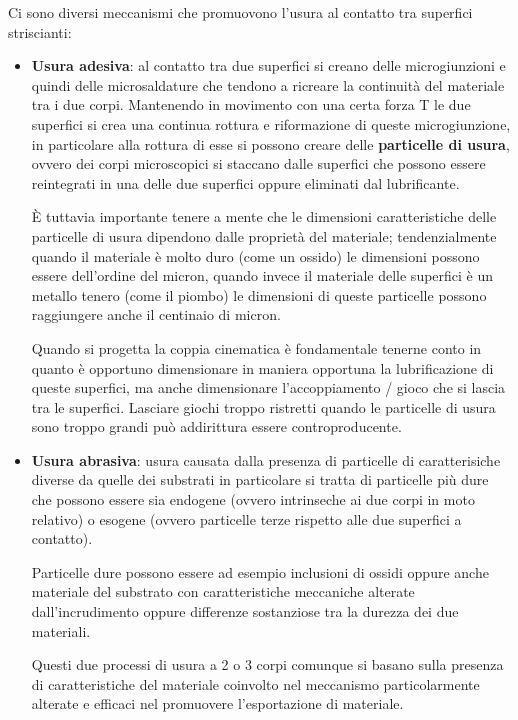 Ci sono diversi meccanismi che promuovono l'usura al contatto tra superfici striscianti:
\begin{itemize}
\item \textbf{Usura adesiva}: al contatto tra due superfici si creano delle microgiunzioni e quindi delle microsaldature che tendono a ricreare la continuità del materiale tra i due corpi. Mantenendo in movimento con una certa forza T le due superfici si crea una continua rottura e riformazione di queste microgiunzione, in particolare alla rottura di esse si possono creare delle \textbf{particelle di usura}, ovvero dei corpi microscopici si staccano dalle superfici che possono essere reintegrati in una delle due superfici oppure eliminati dal lubrificante.

È tuttavia importante tenere a mente che le dimensioni caratteristiche delle particelle di usura dipendono dalle proprietà del materiale; tendenzialmente quando il materiale è molto duro (come un ossido) le dimensioni possono essere dell'ordine del micron, quando invece il materiale delle superfici è un metallo tenero (come il piombo) le dimensioni di queste particelle possono raggiungere anche il centinaio di micron.

Quando si progetta la coppia cinematica è fondamentale tenerne conto in quanto è opportuno dimensionare in maniera opportuna la lubrificazione di queste superfici, ma anche dimensionare l'accoppiamento / gioco che si lascia tra le superfici. Lasciare giochi troppo ristretti quando le particelle di usura sono troppo grandi può addirittura essere controproducente.
\item \textbf{Usura abrasiva}: usura causata dalla presenza di particelle di caratterisiche diverse da quelle dei substrati in particolare si tratta di particelle più dure che possono essere sia endogene (ovvero intrinseche ai due corpi in moto relativo) o esogene (ovvero particelle terze rispetto alle due superfici a contatto).

Particelle dure possono essere ad esempio inclusioni di ossidi oppure anche materiale del substrato con caratteristiche meccaniche alterate dall'incrudimento oppure differenze sostanziose tra la durezza dei due materiali.

Questi due processi di usura a 2 o 3 corpi comunque si basano sulla presenza di caratteristiche del materiale coinvolto nel meccanismo particolarmente alterate e efficaci nel promuovere l'esportazione di materiale.


\end{itemize}
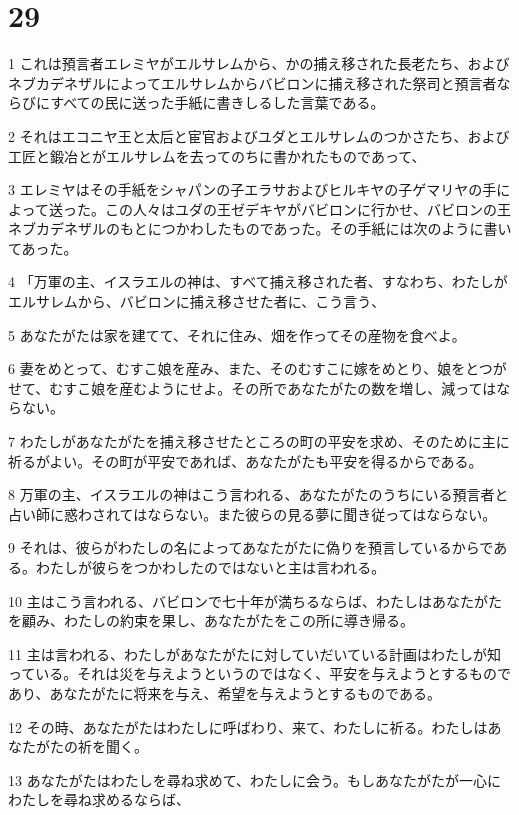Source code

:\chapter{29}

\par 1 これは預言者エレミヤがエルサレムから、かの捕え移された長老たち、およびネブカデネザルによってエルサレムからバビロンに捕え移された祭司と預言者ならびにすべての民に送った手紙に書きしるした言葉である。
\par 2 それはエコニヤ王と太后と宦官およびユダとエルサレムのつかさたち、および工匠と鍛冶とがエルサレムを去ってのちに書かれたものであって、
\par 3 エレミヤはその手紙をシャパンの子エラサおよびヒルキヤの子ゲマリヤの手によって送った。この人々はユダの王ゼデキヤがバビロンに行かせ、バビロンの王ネブカデネザルのもとにつかわしたものであった。その手紙には次のように書いてあった。
\par 4 「万軍の主、イスラエルの神は、すべて捕え移された者、すなわち、わたしがエルサレムから、バビロンに捕え移させた者に、こう言う、
\par 5 あなたがたは家を建てて、それに住み、畑を作ってその産物を食べよ。
\par 6 妻をめとって、むすこ娘を産み、また、そのむすこに嫁をめとり、娘をとつがせて、むすこ娘を産むようにせよ。その所であなたがたの数を増し、減ってはならない。
\par 7 わたしがあなたがたを捕え移させたところの町の平安を求め、そのために主に祈るがよい。その町が平安であれば、あなたがたも平安を得るからである。
\par 8 万軍の主、イスラエルの神はこう言われる、あなたがたのうちにいる預言者と占い師に惑わされてはならない。また彼らの見る夢に聞き従ってはならない。
\par 9 それは、彼らがわたしの名によってあなたがたに偽りを預言しているからである。わたしが彼らをつかわしたのではないと主は言われる。
\par 10 主はこう言われる、バビロンで七十年が満ちるならば、わたしはあなたがたを顧み、わたしの約束を果し、あなたがたをこの所に導き帰る。
\par 11 主は言われる、わたしがあなたがたに対していだいている計画はわたしが知っている。それは災を与えようというのではなく、平安を与えようとするものであり、あなたがたに将来を与え、希望を与えようとするものである。
\par 12 その時、あなたがたはわたしに呼ばわり、来て、わたしに祈る。わたしはあなたがたの祈を聞く。
\par 13 あなたがたはわたしを尋ね求めて、わたしに会う。もしあなたがたが一心にわたしを尋ね求めるならば、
----
Problem: Write down exactly the span of lines above from the one containing "superfici a contatto)." to the one containing "Particelle dure possono", both ends included.

Written solution:
\item \textbf{Usura abrasiva}: usura causata dalla presenza di particelle di caratterisiche diverse da quelle dei substrati in particolare si tratta di particelle più dure che possono essere sia endogene (ovvero intrinseche ai due corpi in moto relativo) o esogene (ovvero particelle terze rispetto alle due superfici a contatto).

Particelle dure possono essere ad esempio inclusioni di ossidi oppure anche materiale del substrato con caratteristiche meccaniche alterate dall'incrudimento oppure differenze sostanziose tra la durezza dei due materiali.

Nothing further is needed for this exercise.